Acabo de leer un texto de Adrián Román, "El día de la leyenda" en http://www.frente.com.mx/el-dia-de-la-leyenda, estupendo, me divirtió mucho la narración, pero lo que más me gustó es el cruce de situaciones, como une los dos momentos, el del narrador y el de la entrevista con el gran "Púas". Otra cosa más es la inmersión de la narración en la cotidianidad de la ciudad, de ese lado de la ciudad en la que viven la mayoría de sus habitantes, en realidad es el discurso apegado a la ciudad, emergiendo de sus calles, de esos momentos arrebatados de una violencia inaudita, inopinada, estúpida. Me gusta la escritura de este escritor, me gustan los cambios que hace, las transposiciones, la irreverencia con la que trata todo, porque efectivamente así se vive. Recuerdo que una vez me subí al metro, no lo hice durante mucho tiempo, porque soy uno de esos seres conquistados por el motor de la individualidad, del me vale madres el mundo y aquí sólo yo, y aunque vivo cerca de mi trabajo, me vale y me voy en mi coche. Por eso no me subía al metro de la ciudad de México en dos o tres años.

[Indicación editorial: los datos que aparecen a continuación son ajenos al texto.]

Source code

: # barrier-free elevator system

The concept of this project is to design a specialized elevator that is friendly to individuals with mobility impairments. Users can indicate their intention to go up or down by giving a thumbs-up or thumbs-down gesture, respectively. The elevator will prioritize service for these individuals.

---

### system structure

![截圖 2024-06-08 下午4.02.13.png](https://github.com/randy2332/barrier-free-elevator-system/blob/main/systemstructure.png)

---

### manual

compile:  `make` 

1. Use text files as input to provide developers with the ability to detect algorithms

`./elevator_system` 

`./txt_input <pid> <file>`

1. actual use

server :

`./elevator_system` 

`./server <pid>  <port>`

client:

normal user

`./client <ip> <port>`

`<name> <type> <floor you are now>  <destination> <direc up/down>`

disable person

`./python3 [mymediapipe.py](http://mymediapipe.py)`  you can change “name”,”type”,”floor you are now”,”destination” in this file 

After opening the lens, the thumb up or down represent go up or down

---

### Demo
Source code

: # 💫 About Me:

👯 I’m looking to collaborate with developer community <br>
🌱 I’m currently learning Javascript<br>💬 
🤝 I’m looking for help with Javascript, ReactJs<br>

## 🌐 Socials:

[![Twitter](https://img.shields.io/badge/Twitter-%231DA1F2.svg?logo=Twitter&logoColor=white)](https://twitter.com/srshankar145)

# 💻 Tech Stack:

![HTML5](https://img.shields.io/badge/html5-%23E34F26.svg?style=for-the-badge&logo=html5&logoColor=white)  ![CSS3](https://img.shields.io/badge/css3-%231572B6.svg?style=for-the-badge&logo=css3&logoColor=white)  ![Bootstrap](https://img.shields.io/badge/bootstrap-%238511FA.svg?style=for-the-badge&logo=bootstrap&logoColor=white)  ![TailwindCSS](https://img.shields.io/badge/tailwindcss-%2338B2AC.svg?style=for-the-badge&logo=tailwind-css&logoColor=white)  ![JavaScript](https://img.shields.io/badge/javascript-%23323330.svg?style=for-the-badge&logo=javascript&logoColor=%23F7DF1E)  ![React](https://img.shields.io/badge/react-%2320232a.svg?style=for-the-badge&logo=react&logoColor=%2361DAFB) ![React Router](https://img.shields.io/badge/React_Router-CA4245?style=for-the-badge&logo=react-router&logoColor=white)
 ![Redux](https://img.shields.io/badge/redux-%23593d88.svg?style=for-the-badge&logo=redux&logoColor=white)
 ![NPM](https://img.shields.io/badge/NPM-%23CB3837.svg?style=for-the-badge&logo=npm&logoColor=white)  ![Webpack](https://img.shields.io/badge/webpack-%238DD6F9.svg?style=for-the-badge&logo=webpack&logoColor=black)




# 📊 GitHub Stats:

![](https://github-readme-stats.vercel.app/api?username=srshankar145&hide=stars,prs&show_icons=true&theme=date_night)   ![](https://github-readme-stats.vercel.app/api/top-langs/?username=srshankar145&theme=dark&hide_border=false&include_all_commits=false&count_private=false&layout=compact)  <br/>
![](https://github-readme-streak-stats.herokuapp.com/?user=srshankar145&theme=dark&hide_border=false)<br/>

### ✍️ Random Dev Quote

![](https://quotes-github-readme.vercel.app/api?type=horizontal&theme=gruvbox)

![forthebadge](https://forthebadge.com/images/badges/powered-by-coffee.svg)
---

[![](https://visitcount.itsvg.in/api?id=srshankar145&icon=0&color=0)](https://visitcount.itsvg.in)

Recuerdo que igual que este joven escritor, me subí en el metro General Anaya. Llegué y compré mi boleto, subí las escaleras eléctricas, o más bien ellas me subieron porque las habría podido escalar sin agotarme. Caminé el trecho que va de la escalera eléctrica a las escaleras de descenso y escuché el típico chillido de que se van a cerrar las puertas. Me eché a trompicones y corrí esos pocos metros en casi dos segundos, me apreté como pude entre la gente y la puerta que se cerraba y acto seguido sentí un empujón de cuerpo a cuerpo, no de un brazo o una mano que me aventara, sino con todo el poder del cuerpo, de un cuerpo viejo, como el mío. Miré a mi lado y vi a un hombre mayor, como de 1000 años, pero de más de un metro ochenta (yo mido como 1.70) y con cara de asco, como si viera mi falta de destreza, como si fuera mi perseguidor, mi conciencia me dijo: "como se ve que hay gente que no sabe subirse al metro". Lapidario. Me sentí desnudo, avergonzado, como si me hubieran bajado los calzones en el metro. No dije nada, sólo me sentí expuesto y con miedo. Luego, ya en la estación metro Allende, me quedé pensando en cómo se habría dado cuenta de mi ser anodino en la aventura brutal de un viaje en metro por la ciudad de México. Nunca lo sabré, pero sí aprendí a meterme en el metro, suave, con pequeños empujones, embarrándome en los otros y con los otros, fusionándome con ellos a través de pequeños "perdón, perdón, perdón" mientras nos metemos las manos, nos sobamos los cuerpos unos a los otros, como sabedores de que no hay mejor terapia psicológica que subirse al metro y salir renovado, con olor a humanidad.